42. Extrait de l'arrêt de la Ire Cour civile du 22 septembre 1959 dans
la cause Swissair, société anonyme suisse pour la navigation aérienne,
contre La Concorde SA, compagnie d'assurance. Regeste

    1.  Begriff des von einer Hilfsperson "in Ausübung ihrer Verrichtungen"
verursachten Schadens (OR Art. 101, Lufttransportreglement Art. 10)
(Erw. 2).

    2.  Anwendbares Recht hinsichtlich der Frage der Subrogationswirkung
bei Entschädigungsleistung durch eine Versicherungsgesellschaft (Erw. 3).

Sachverhalt

    A.- Le 5 octobre 1953, le Comptoir Lyon-Allemand, à Paris, a expédié à
Ritschard & Cie SA, à Genève, par un avion de la Swissair, société anonyme
suisse pour la navigation aérienne, huit caisses contenant des lingots
d'or destinés à l'Union de banques suisses, à Zurich. L'une des caisses,
qui renfermait 25 lingots de 1 kg environ, fut soustraite par Harold Dahl,
chef-pilote de l'aéronef en cause, et ne fut jamais retrouvée.

    Le dommage était couvert par une assurance-abonnement pour les
transports d'or contractée en Belgique par la Banque de Bruxelles SA,
"pour le compte de ses correspondants suisses". Les assureurs étaient,
outre La Concorde SA, à Bruxelles, d'autres compagnies belges ou les
établissements belges de compagnies étrangères. Le contrat prévoyait la
compétence juridictionnelle exclusive des tribunaux belges et renvoyait
aux "Grandes conditions de la Police maritime d'Anvers de 1859/1931".

    Le 28 novembre 1953, les assureurs versèrent à l'Union de banques
suisses 30 005,50 dollars U.S., représentant la valeur de l'or disparu. Par
acte écrit du 27 septembre 1954, La Concorde obtint des autres assureurs
la cession de tous leurs droits contre la Swissair.

    B.- Agissant tant en son nom qu'en sa qualité de cessionnaire de
ses coassureurs, La Concorde a, par exploit du 2 octobre 1954, fait
assigner la Swissair devant les tribunaux genevois. Elle concluait à ce
que celle-ci fût condamnée à lui payer la contre-valeur de l'indemnité
versée à l'Union de banques suisses, c'est-à-dire 129 068 fr. 65, avec
intérêt à 5% dès le 28 novembre 1953.

    La Swissair a proposé le rejet de l'action.

    Statuant en appel par arrêt du 10 avril 1959, la Cour de justice de
Genève a alloué les conclusions de la demande, en fixant toutefois le point
de départ des intérêts au 2 octobre 1954, jour de l'ouverture de l'action.

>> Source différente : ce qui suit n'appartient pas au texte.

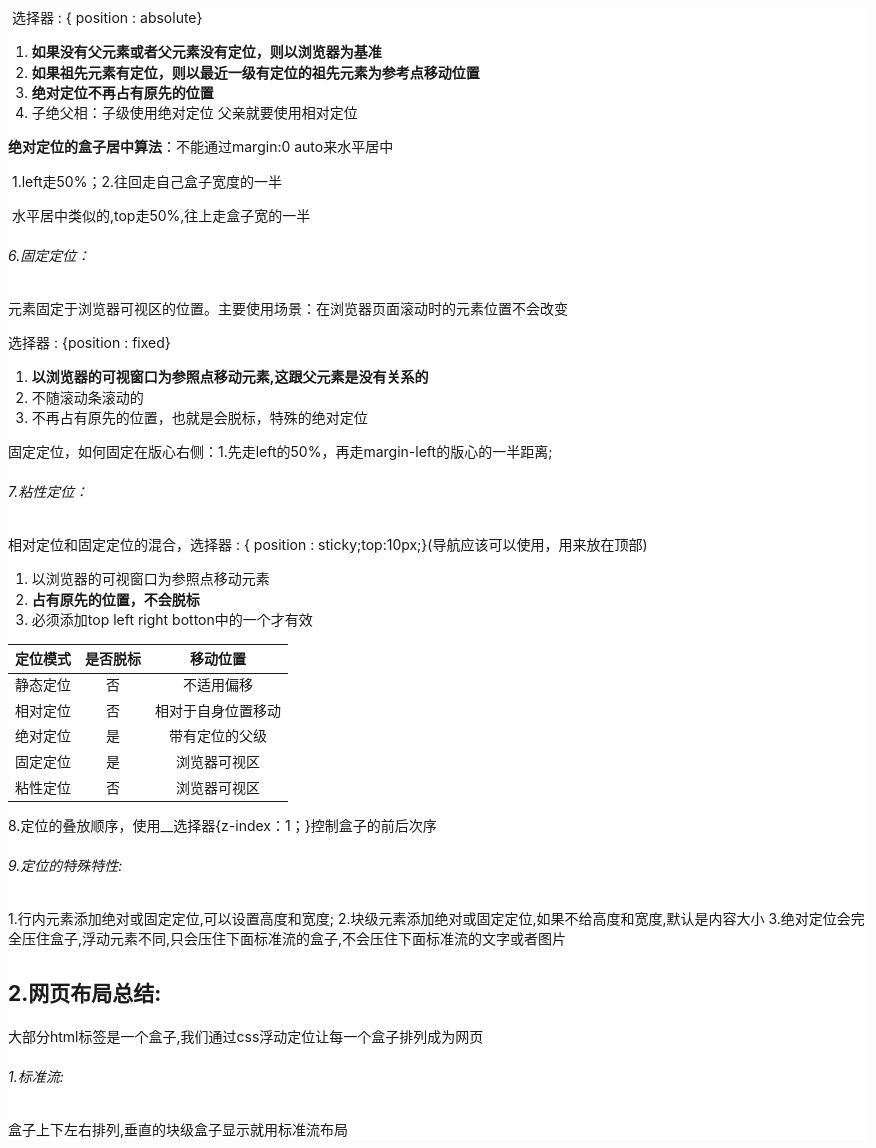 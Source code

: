 ​		选择器 :   { position : absolute}

1) <strong>如果没有父元素或者父元素没有定位，则以浏览器为基准</strong>
2) <strong>如果祖先元素有定位，则以最近一级有定位的祖先元素为参考点移动位置</strong>
3) <strong>绝对定位不再占有原先的位置</strong>
4) 子绝父相：子级使用绝对定位 父亲就要使用相对定位

**绝对定位的盒子居中算法**：不能通过margin:0 auto来水平居中

​		1.left走50%；2.往回走自己盒子宽度的一半

​		水平居中类似的,top走50%,往上走盒子宽的一半

###### 6.固定定位：
元素固定于浏览器可视区的位置。主要使用场景：在浏览器页面滚动时的元素位置不会改变

选择器 :   {position : fixed}

1) <strong>以浏览器的可视窗口为参照点移动元素,这跟父元素是没有关系的</strong>
2) 不随滚动条滚动的
3) 不再占有原先的位置，也就是会脱标，特殊的绝对定位

固定定位，如何固定在版心右侧：1.先走left的50%，再走margin-left的版心的一半距离;

###### 7.粘性定位：
相对定位和固定定位的混合，选择器 :   { position : sticky;top:10px;}(导航应该可以使用，用来放在顶部)

1) 以浏览器的可视窗口为参照点移动元素
2) **占有原先的位置，不会脱标**
3) 必须添加top left right botton中的一个才有效

| 定位模式 | 是否脱标 |      移动位置      |
| :------: | :------: | :----------------: |
| 静态定位 |    否    |     不适用偏移     |
| 相对定位 |    否    | 相对于自身位置移动 |
| 绝对定位 |    是    |   带有定位的父级   |
| 固定定位 |    是    |    浏览器可视区    |
| 粘性定位 |    否    |    浏览器可视区    |
8.定位的叠放顺序，使用__选择器{z-index：1；}控制盒子的前后次序

###### 9.定位的特殊特性:

  1.行内元素添加绝对或固定定位,可以设置高度和宽度;
  2.块级元素添加绝对或固定定位,如果不给高度和宽度,默认是内容大小
  3.绝对定位会完全压住盒子,浮动元素不同,只会压住下面标准流的盒子,不会压住下面标准流的文字或者图片

## 2.网页布局总结:

大部分html标签是一个盒子,我们通过css浮动定位让每一个盒子排列成为网页

###### 1.标准流:
盒子上下左右排列,垂直的块级盒子显示就用标准流布局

    C.- La Swissair recourt en réforme au Tribunal fédéral, en persistant
dans ses conclusions libératoires.

    L'intimée propose le rejet du recours.

Auszug aus den Erwägungen:

                      Considérant en droit:

Erwägung 1

    1.- .....

Erwägung 2

    2.- La responsabilité de la Swissair envers l'Union de banques suisses
est régie par le droit suisse, loi du siège du transporteur (RO 74 II 85).

    D'après l'art. 18 al. 1 de la Convention de Varsovie, du 12 octobre
1929, à laquelle renvoie l'art. 10 du règlement fédéral de transport
aérien du 3 octobre 1952 (RTA), le transporteur aérien est en principe
responsable du dommage survenu par la destruction, la perte ou l'avarie de
la marchandise transportée. Mais, sauf convention contraire, il ne répond
du préjudice qu'à concurrence de 72 fr. 50 par kilogramme de marchandise
(art. 22 al. 2 et 4 de la Convention de Varsovie et art. 9 litt. b RTA). Il
ne peut cependant se prévaloir de cette limitation si le dommage provient
de son dol ou sa faute grave; il en est de même si le préjudice a été causé
dans les mêmes conditions par un de ses préposés agissant dans l'exercice
de ses fonctions (art. 25 de la Convention de Varsovie et art. 10 RTA).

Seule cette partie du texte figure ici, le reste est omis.